Das von der Beklagten primär aus Art. 8 EMRK abgeleitete Recht auf sexuelle Selbstbestimmung kann daher nicht für sich allein herausgehoben und zum Gegenstand eines Feststellungsbegehrens gemacht werden, auch wenn der Kläger dieses im Grundsatz bestreiten sollte. (…) Damit zielt der Zwischenfeststellungsantrag aber (nur) auf die Lösung einer einzelnen Rechtsfrage und nicht auf die Feststellung eines Rechts im Sinne der Rechtsprechung zum Zwischenantrag auf Feststellung ab (vgl. 1 Ob 15/13g). (…)

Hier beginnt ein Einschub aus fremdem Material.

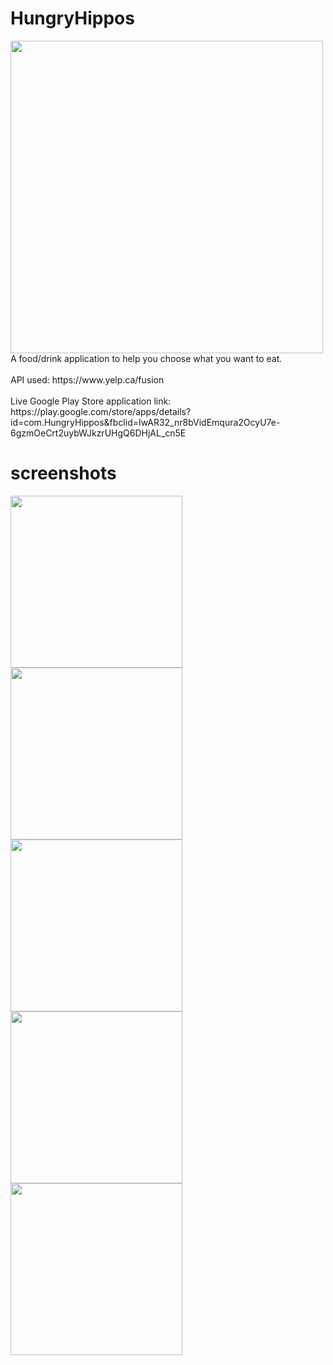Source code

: # HungryHippos

<img src="../master/screenshots/feature.png" width="500">
A food/drink application to help you choose what you want to eat.
<br>
<br>
API used: https://www.yelp.ca/fusion
<br>
<br>
Live Google Play Store application link: https://play.google.com/store/apps/details?id=com.HungryHippos&fbclid=IwAR32_nr8bVidEmqura2OcyU7e-6gzmOeCrt2uybWJkzrUHgQ6DHjAL_cn5E

# screenshots

<p float="left">
  <img src="../master/screenshots/home_screen_light.png" width="275">
  <img src="../master/screenshots/restaurant_list.png" width="275">
  <img src="../master/screenshots/restaurant_detail.png" width="275">
  <img src="../master/screenshots/home_screen_dark.png" width="275">
  <img src="../master/screenshots/settings_page.png" width="275">
</p>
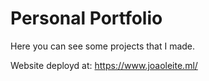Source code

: # Personal Portfolio

Here you can see some projects that I made.

Website deployd at:
https://www.joaoleite.ml/


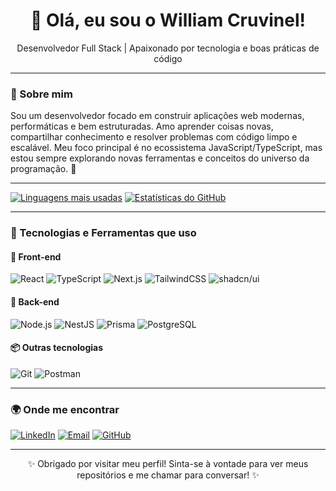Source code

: <h1 align="center">👋 Olá, eu sou o William Cruvinel!</h1>

<p align="center">
  Desenvolvedor Full Stack | Apaixonado por tecnologia e boas práticas de código
</p>

---

### 🧠 Sobre mim

Sou um desenvolvedor focado em construir aplicações web modernas, performáticas e bem estruturadas. Amo aprender coisas novas, compartilhar conhecimento e resolver problemas com código limpo e escalável. Meu foco principal é no ecossistema JavaScript/TypeScript, mas estou sempre explorando novas ferramentas e conceitos do universo da programação. 🚀

---

[![Linguagens mais usadas](https://github-readme-stats.vercel.app/api/top-langs/?username=williamcruvinel&layout=compact&theme=dark)](https://github.com/anuraghazra/github-readme-stats)
[![Estatísticas do GitHub](https://github-readme-stats.vercel.app/api?username=williamcruvinel&theme=dark&show_icons=true)](https://github.com/anuraghazra/github-readme-stats)

---

### 💼 Tecnologias e Ferramentas que uso

#### 🧩 Front-end
![React](https://img.shields.io/badge/-React-61DAFB?style=for-the-badge&logo=react&logoColor=000)
![TypeScript](https://img.shields.io/badge/-TypeScript-3178C6?style=for-the-badge&logo=typescript&logoColor=fff)
![Next.js](https://img.shields.io/badge/-Next.js-000?style=for-the-badge&logo=next.js)
![TailwindCSS](https://img.shields.io/badge/-TailwindCSS-38B2AC?style=for-the-badge&logo=tailwind-css&logoColor=fff)
![shadcn/ui](https://img.shields.io/badge/-shadcn%2Fui-000000?style=for-the-badge)

#### 🔧 Back-end
![Node.js](https://img.shields.io/badge/-Node.js-339933?style=for-the-badge&logo=node.js&logoColor=fff)
![NestJS](https://img.shields.io/badge/-NestJS-E0234E?style=for-the-badge&logo=nestjs&logoColor=fff)
![Prisma](https://img.shields.io/badge/-Prisma-2D3748?style=for-the-badge&logo=prisma&logoColor=white)
![PostgreSQL](https://img.shields.io/badge/-PostgreSQL-336791?style=for-the-badge&logo=postgresql&logoColor=fff)

#### 📦 Outras tecnologias
![Git](https://img.shields.io/badge/-Git-F05032?style=for-the-badge&logo=git&logoColor=fff)
![Postman](https://img.shields.io/badge/-Postman-FF6C37?style=for-the-badge&logo=postman&logoColor=white)

---

### 🌍 Onde me encontrar

[![LinkedIn](https://img.shields.io/badge/LinkedIn-0A66C2?style=for-the-badge&logo=linkedin&logoColor=white)](https://www.linkedin.com/in/william-cruvinel/)
[![Email](https://img.shields.io/badge/Email-0078D4?style=for-the-badge&logo=microsoft-outlook&logoColor=white)](mailto:williamcruvinel@hotmail.com)
[![GitHub](https://img.shields.io/badge/GitHub-181717?style=for-the-badge&logo=github&logoColor=white)](https://github.com/williamcruvinel)

---

<p align="center">✨ Obrigado por visitar meu perfil! Sinta-se à vontade para ver meus repositórios e me chamar para conversar! ✨</p>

Die Beklagte behauptet zwar eine über den konkreten Rechtsstreit hinausgehende Wirkung der festzustellenden Rechte, weil diese Auswirkung auf weitere teils schon anhängige, teils angekündigte Verfahren (Scheidung, Unterhalt, Aufteilung, Rückforderung) habe. Dem hielt das Rekursgericht aber zutreffend entgegen, dass diese damit geltend gemachte präjudizielle Wirkung auf die genannten Verfahren nicht dem festzustellenden Selbstbestimmungsrecht, sondern der Entscheidung über die Eheaufhebungsklage zukommt.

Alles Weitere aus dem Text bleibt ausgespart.